[
https://issues.apache.org/jira/browse/HDFS-1790?page=com.atlassian.jira.plugin.system.issuetabpanels:comment-tabpanel&focusedCommentId=13011753#comment-13011753
]
dhruba borthakur commented on HDFS-1790:
----------------------------------------
incVolumeFailure(), isInSafeMode() and isPopulatingReplQueues() should use the
FSNamesystem read/write lock.
> review use of synchronized methods in FSNamesystem
> --------------------------------------------------
>
> Key: HDFS-1790
> URL: https://issues.apache.org/jira/browse/HDFS-1790
> Project: Hadoop HDFS
> Issue Type: Bug
> Components: name-node
> Affects Versions: 0.23.0
> Reporter: Matt Foley
> Fix For: 0.23.0
>
>
> While analyzing SafeMode semantics for HDFS-1726, I noticed the following
> usage of synchronized methods in FSNamesystem that raised questions:
> 1. incVolumeFailure() is synchronized on the FSNamesystem instance (monitor
> lock), for unclear reasons. Is this a left-over from the conversion to
> read/write lock in FSNamesystem?
> 2. isInSafeMode() and isPopulatingReplQueues() are also synchronized on the
> FSNamesystem instance (monitor lock), but the SafeModeInfo methods they call
> (safeMode.isInSafeMode() and safeMode.isPopulatingReplQueues() are
> synchronized on the SafeModeInfo instance. Is synchronizing on the
> FSNamesystem instance necessary? What does it add? If it is necessary,
> should it be using the read/write lock?

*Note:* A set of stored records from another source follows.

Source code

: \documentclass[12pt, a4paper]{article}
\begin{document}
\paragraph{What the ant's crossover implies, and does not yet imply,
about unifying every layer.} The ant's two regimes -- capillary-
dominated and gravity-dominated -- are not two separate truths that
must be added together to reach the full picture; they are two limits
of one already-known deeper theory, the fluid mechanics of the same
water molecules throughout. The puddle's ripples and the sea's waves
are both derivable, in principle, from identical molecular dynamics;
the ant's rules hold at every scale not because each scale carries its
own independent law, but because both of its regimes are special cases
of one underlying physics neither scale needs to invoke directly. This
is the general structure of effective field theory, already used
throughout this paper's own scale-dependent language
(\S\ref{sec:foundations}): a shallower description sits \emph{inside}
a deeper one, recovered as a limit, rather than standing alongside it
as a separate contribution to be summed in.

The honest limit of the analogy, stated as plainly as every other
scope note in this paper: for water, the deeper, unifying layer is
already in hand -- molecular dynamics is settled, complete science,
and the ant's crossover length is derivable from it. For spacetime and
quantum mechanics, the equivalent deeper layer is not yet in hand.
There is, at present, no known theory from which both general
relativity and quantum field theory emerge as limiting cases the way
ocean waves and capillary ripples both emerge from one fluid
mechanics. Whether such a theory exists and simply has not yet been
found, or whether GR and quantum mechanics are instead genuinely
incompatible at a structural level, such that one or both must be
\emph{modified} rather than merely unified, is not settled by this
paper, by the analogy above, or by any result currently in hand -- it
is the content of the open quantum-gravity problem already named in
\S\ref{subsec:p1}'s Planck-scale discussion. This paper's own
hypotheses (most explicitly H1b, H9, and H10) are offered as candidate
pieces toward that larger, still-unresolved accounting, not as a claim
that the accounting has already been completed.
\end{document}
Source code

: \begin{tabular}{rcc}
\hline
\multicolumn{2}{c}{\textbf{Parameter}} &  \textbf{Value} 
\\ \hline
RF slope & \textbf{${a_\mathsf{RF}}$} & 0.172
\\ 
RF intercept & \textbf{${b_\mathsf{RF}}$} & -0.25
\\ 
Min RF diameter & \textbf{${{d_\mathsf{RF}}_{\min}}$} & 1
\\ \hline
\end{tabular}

> 3. In SafeModeInfo, these methods are synchronized on the SafeModeInfo
> instance:
> - isOn
> - isPopulatingReplQueues
> - leave
> - initialize
> - canInitializeReplQueues
> - canLeave
> - setBlock
> - incrementSafeBlockCount
> - decrementSafeBlockCount
> - setManual
> but these are not:
> - enter
> - needEnter
> - checkMode
> - isManual
> - isConsistent
> Regarding these:
> - isOn() asserts isConsistent(), but is otherwise an atomic read operation.
> - isPopulatingReplQueues() is an atomic read. Does it need synchronization?
> - leave() is complex, but shouldn't it be synchronized with enter(), which is
> also a write operation? Yet enter() is unsynchronized.
> - initializeReplQueues() calls blockManager.processMisReplicatedBlocks(),
> which can take minutes to run. By synchronizing on the SafeModeInfo
> instance, it prevents essentially all of the other safeMode methods from
> running for the duration! Is this desirable or needed?
> - canInitializeReplQueues() is a read-only operation, although it does
> compare two read values. needEnter() compares four read values, and is
> unsynchronized. Does either need synchronization?
> - canLeave() is a compound operation, it's good that it is synchronized.
> - checkMode() is a big compound read/write operation. Doesn't it need
> synchronization if the other methods do?
> and so on.
--
This message is automatically generated by JIRA.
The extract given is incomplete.